“Highway 61 Revisited” di Bob Dylan è un mito rock completo

All’inizio Bob Dylan era l’America delle strade polverose, delle metropoli fredde, delle stazioni di servizio desolate, delle chitarre scordate e dei poeti che cantavano gli ultimi. Ma nel 1965, l’America non era ancora pronta per quello che Dylan stava per diventare. A Newport aveva acceso la miccia con la sua Fender Stratocaster, mandando in frantumi la narrazione del menestrello buono e puro. Arrivò Highway 61 Revisited, e nulla fu più lo stesso.

Dylan tra ieri e oggi

Il biopic A Complete Unknown, uscito di recente, ha riportato in auge il mito di Dylan, raccontando il periodo della sua svolta elettrica e lacerante.
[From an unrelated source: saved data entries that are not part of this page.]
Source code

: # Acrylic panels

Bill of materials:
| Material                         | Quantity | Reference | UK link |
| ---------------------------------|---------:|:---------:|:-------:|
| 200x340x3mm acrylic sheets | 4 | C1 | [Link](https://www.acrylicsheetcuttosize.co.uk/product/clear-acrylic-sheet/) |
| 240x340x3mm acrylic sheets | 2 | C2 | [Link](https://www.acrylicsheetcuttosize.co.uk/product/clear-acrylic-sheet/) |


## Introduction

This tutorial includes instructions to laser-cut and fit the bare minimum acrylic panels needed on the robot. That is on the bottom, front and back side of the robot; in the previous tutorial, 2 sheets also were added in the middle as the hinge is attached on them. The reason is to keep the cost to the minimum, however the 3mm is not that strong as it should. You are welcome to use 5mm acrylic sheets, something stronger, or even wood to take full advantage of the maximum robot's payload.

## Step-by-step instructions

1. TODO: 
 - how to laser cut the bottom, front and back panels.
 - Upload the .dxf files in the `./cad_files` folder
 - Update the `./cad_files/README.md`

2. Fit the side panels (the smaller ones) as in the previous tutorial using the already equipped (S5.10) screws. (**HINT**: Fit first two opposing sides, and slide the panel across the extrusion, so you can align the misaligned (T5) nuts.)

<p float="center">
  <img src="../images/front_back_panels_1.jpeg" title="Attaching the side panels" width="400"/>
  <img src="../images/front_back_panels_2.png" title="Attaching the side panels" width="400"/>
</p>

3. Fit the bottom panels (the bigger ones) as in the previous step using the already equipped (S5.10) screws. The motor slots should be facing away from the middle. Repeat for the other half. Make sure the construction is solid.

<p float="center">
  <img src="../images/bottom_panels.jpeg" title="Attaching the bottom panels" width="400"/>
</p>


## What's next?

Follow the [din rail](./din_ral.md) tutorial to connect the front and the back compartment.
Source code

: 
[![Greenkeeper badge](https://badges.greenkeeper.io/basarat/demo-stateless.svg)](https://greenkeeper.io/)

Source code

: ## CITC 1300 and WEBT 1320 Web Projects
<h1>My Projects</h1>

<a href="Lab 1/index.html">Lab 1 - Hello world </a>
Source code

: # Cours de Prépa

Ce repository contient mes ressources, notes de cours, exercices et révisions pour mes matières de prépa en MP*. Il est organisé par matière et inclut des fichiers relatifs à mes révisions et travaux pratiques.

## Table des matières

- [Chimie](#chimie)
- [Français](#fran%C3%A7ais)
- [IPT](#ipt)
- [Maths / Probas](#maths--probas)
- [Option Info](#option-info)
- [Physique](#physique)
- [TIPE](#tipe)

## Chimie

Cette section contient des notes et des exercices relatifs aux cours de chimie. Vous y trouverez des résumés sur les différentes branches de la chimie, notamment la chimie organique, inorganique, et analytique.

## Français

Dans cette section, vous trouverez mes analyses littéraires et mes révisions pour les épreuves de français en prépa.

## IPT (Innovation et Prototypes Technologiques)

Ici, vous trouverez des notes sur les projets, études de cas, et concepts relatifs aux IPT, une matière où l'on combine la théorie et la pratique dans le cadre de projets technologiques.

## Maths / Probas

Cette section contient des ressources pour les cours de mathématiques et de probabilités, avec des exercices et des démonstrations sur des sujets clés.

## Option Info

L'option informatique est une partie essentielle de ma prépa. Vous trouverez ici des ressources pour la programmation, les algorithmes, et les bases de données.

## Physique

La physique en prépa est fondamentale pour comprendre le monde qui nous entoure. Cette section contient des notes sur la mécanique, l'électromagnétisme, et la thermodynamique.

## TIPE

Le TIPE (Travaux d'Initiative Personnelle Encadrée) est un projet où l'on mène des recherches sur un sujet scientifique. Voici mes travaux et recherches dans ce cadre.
L’interpretazione di Timothée Chalamet, che ha incarnato un Dylan sfrontato e visionario, ha raccolto consensi unanimi e lo ha portato dritto verso una candidatura all’Oscar come miglior attore protagonista (il primo nato negli anni ’90). Il film non si limita a raccontare una storia, ma si immerge nell’universo psichedelico e controverso di Dylan, mostrando il peso della sua ribellione e la portata della sua rivoluzione musicale. Anche se la narrazione è in molti punti romanzata, come i fischi del pubblico al festival di Newport, che in realtà furono causati più per l’acustica pessima che non per il “tradimento elettrico” – per la cronaca, la contestazione più feroce dei puristi del folk avvenne durante un tour in Inghilterra – il film traccia bene la linea di demarcazione nella musica e nella cultura occidentali tra il prima e dopo il 1965.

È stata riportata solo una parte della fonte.